Die Deutsche Sprache vereint reine Ursprünglichkeit mit Weiterbildsamkeit, und hohes Alter mit jugendlicher Frische. Sie ist ein Werk aus einem Guß und Fluß. Jhr großer Reichthum an Urwörtern giebt ihr ein entscheidendes Übergewicht. Die Fülle, Schärfe und Feinheit der Worthülfen, so als Vorlinge, Jnlinge und Endlinge gebraucht werden, und wie stehende Schriften der Wortbildung anzusehen sind, geben den Schlüssel zu <<XXIII>> dem unendlichen Sprachschatz. Dadurch wird im Deutschen das Mögliche auch wirklich. Darum bleibt jede Wortzählung eine verunglückte Mühe und jeder Wortstempel von veraltet und neugebildet ein ungewiß Ding. Unter sprachthümlichen Wörtern ist kein Wortrang von Erstlingen und Spätlingen. Wörter sind nicht Wein und Lagerbier, so mit der Zeit an Geistigkeit zunehmen. Jn der Bildsamkeit lebt die Verjüngung der Sprache. Sie ist der Born ihrer Unsterblichkeit. Die Wortquellen kann man im Deutschen nur ergründen, nicht erschöpfen. Nicht fertig werden die Wörter gegeben, wohl aber hat die Sprache die Zuthat und die Bildekraft in ihren Bildegesetzen. Da finden sich Musterwörter und Musterweisen. Darum bedürfen Wörter keiner Buchahnen, allein durch Sprachthümlichkeit sind sie sprachbürtig.

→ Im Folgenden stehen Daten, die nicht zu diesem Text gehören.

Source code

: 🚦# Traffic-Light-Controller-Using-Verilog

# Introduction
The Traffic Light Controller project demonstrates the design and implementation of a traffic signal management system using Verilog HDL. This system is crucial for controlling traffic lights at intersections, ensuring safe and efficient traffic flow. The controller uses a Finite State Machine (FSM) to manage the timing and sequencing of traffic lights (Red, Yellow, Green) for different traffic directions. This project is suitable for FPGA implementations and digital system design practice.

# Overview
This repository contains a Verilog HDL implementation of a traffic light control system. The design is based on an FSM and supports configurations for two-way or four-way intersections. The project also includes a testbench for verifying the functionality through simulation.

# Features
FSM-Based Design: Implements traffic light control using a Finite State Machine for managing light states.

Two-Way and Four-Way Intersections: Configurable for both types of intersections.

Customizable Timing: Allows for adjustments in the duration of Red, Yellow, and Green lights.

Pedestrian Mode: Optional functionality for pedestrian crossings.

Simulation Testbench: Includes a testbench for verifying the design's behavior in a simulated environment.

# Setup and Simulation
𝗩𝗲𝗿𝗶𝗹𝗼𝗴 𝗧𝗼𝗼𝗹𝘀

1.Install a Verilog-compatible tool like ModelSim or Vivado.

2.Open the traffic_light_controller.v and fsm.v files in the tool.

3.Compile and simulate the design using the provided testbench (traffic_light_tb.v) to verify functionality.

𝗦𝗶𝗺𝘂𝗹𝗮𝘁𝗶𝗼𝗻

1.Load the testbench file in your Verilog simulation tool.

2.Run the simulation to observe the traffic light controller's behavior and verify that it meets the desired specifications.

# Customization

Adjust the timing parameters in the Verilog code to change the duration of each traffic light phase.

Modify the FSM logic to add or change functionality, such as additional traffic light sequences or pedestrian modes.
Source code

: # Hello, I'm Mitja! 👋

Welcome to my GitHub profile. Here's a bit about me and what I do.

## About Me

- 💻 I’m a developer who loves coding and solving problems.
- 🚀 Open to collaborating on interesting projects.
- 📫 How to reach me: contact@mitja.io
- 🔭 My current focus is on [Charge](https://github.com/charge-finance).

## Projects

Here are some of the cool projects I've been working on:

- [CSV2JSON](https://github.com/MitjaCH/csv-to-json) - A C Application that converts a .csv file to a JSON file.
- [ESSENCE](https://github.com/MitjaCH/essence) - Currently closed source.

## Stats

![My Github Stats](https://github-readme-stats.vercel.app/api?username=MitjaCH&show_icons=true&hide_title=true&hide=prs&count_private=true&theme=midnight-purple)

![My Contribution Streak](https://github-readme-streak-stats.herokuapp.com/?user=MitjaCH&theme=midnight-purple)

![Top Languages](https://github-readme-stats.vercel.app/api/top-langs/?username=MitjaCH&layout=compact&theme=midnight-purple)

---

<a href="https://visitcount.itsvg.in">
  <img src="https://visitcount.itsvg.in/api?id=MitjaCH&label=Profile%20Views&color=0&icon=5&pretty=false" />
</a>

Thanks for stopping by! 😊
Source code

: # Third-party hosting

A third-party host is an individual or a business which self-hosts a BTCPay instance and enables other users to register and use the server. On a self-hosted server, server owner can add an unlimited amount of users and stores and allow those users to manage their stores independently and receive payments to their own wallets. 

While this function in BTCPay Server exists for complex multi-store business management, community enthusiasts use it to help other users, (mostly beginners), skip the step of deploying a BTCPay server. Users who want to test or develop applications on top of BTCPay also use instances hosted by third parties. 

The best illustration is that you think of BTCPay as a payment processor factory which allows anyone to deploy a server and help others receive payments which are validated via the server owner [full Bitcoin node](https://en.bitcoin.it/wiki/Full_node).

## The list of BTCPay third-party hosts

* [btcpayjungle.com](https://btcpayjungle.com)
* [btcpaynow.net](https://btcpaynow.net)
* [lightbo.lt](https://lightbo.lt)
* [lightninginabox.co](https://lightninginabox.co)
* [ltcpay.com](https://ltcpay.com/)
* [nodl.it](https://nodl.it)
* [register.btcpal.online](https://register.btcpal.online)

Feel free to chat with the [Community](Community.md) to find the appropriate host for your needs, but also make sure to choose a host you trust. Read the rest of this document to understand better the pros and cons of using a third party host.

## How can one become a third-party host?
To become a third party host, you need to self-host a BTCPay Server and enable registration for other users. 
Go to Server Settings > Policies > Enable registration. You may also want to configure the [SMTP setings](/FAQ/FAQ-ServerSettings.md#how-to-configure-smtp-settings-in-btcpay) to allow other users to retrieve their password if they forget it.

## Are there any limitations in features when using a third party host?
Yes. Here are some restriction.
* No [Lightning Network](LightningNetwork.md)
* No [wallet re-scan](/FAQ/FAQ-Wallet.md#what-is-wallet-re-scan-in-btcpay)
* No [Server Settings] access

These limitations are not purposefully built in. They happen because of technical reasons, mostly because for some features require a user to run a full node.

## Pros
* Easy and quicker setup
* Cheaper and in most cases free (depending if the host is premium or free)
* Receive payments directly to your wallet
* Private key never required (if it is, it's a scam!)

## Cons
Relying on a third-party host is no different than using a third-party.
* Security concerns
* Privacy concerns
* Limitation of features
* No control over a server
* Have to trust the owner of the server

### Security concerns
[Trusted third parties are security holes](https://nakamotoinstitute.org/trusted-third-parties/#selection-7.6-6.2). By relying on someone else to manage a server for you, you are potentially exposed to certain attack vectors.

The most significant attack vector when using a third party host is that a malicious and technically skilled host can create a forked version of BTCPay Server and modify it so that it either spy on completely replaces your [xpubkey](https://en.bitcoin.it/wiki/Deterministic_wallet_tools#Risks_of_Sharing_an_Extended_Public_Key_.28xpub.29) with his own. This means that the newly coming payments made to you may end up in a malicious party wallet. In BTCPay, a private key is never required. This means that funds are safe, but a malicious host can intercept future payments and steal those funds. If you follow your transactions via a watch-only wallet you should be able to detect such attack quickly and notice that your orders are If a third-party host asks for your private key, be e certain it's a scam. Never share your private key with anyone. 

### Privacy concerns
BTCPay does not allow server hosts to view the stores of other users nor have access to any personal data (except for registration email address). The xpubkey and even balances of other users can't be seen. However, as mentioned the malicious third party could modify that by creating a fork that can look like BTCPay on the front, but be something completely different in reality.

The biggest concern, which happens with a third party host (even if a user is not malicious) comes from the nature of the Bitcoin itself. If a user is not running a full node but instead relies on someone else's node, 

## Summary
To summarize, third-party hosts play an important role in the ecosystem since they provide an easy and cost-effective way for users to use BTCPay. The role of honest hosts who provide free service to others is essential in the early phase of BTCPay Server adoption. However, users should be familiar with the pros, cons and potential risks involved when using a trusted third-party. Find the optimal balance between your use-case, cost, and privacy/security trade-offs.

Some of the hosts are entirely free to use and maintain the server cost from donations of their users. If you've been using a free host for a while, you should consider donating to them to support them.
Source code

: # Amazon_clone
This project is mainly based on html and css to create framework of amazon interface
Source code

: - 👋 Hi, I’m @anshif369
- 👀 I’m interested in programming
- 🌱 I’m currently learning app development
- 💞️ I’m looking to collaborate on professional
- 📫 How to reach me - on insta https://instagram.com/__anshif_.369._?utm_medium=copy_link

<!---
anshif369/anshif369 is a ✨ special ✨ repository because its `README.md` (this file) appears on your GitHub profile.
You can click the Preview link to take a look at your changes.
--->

Jn der Theilbarkeit, Zersetzung, Versetzung und Zusammensetzung besitzet die Deutsche Sprache eine Vielgestalt, die sich wendet, schwenket und kehrt, und nach allen möglichen Richtungen fortschreitet. Als Ursprache hat sie eine Klarheit <<XXIV>> zur Mitgift, die jeder Aftersprache mangelt. Sie ist anschaulich gebildet, und lebt im Anschaun. Sie senkt sich in die Tiefen des Gemüths, wenn sie mit Geistesfittigen auffschwingt. Sie hat kindliche Einfalt treu bewahrt, ist bündig in der Darstellung, erbaulich in der Rede, erwecklich im Liede, und kernig und körnig im Spruch.

Die Deutsche Sprache wird in Wissenschaft und Kunst niemals Kenner und Könner in Stich lassen. Nimmer werden die Stufenwörter fehlen, jede Folge und Folgerung wird auszudrücken sein. Die Sprache wird treu gepflegt mit dem Entwickelungsgange Schritt halten, für jede neue Gestaltung unsers Volks passen, für jede Lebensfülle zureichend sein, und mit dem Wachsthum des Volks an Bildsamkeit zunehmen. Aber vom Wißdünkel der Allerweltsbürgerei müssen wir abstehen. Mit dem Allerweltsleben hat keine einzelne Sprache zu schaffen, nur das eigene Volksleben ist ihre Seele.

Wer Ungemeines beginnen will, und zur That sich anschickt -- braucht in seinem Gewissensrathe nie zu fragen: Hat schon irgend <<XXV>> jemand Ähnliches gewollt, Gleiches angefangen oder Dasselbe vollführt? Aber wohl muß er das Recht wägen: Darf man so handeln und thun? Nicht anders mit dem Wortbildner. Nimmt der nur gehörig Rücksicht auf die Urgesetze der Sprache und ihr ganzes Sprachthum; so bleibt er frei von Tadel und Schuld. Kein Splitterrichter hat Fug zu fragen: Hat schon jemand so gesagt? Man muß prüfen: Darf man so sagen? Jst es nicht besser auszudrücken? Denn jede lebendige Sprache bewegt sich in allgewaltiger Rege; aber Sprachlehren und Wörterbücher kommen dann auf dem gangbaren Pfade richternd hinterher.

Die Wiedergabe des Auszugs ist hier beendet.